**Task details**
Pull each line with the string "gated" from the entries.

↓

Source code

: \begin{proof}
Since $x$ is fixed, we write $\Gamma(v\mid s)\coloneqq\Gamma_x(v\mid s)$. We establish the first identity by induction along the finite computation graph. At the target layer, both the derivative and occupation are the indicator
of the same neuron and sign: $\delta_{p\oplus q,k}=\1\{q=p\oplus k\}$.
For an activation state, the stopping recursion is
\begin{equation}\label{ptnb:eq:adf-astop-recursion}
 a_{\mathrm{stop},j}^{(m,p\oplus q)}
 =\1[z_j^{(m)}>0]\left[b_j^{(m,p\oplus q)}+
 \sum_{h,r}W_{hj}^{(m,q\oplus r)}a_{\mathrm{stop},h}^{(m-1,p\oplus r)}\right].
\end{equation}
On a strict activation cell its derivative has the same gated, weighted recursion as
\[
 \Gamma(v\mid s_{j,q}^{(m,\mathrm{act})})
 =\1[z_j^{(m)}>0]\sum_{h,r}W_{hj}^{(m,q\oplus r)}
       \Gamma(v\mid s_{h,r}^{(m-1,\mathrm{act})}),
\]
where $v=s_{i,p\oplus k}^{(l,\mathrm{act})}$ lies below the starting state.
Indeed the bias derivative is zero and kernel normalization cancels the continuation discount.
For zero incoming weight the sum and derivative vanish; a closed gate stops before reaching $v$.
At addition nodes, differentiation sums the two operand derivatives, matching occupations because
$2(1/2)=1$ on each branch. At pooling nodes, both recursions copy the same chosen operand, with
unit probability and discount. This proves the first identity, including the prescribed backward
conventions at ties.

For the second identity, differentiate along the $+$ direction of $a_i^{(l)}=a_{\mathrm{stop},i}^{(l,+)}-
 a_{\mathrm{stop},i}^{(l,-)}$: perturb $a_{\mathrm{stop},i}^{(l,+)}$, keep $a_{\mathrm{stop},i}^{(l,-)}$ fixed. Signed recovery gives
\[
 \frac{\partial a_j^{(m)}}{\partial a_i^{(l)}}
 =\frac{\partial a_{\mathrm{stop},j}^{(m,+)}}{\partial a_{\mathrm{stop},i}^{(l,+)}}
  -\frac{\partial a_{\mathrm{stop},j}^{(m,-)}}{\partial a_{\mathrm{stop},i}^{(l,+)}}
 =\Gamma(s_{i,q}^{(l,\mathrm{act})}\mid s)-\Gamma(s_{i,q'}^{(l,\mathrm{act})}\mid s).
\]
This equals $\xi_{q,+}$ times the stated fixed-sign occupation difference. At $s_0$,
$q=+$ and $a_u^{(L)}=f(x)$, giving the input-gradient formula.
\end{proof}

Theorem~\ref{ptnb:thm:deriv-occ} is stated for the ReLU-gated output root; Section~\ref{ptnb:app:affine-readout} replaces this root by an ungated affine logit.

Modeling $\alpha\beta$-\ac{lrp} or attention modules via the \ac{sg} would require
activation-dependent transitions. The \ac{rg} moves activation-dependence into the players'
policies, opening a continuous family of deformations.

↑

**Finished task**
On a strict activation cell its derivative has the same gated, weighted recursion as
Theorem~\ref{ptnb:thm:deriv-occ} is stated for the ReLU-gated output root; Section~\ref{ptnb:app:affine-readout} replaces this root by an ungated affine logit.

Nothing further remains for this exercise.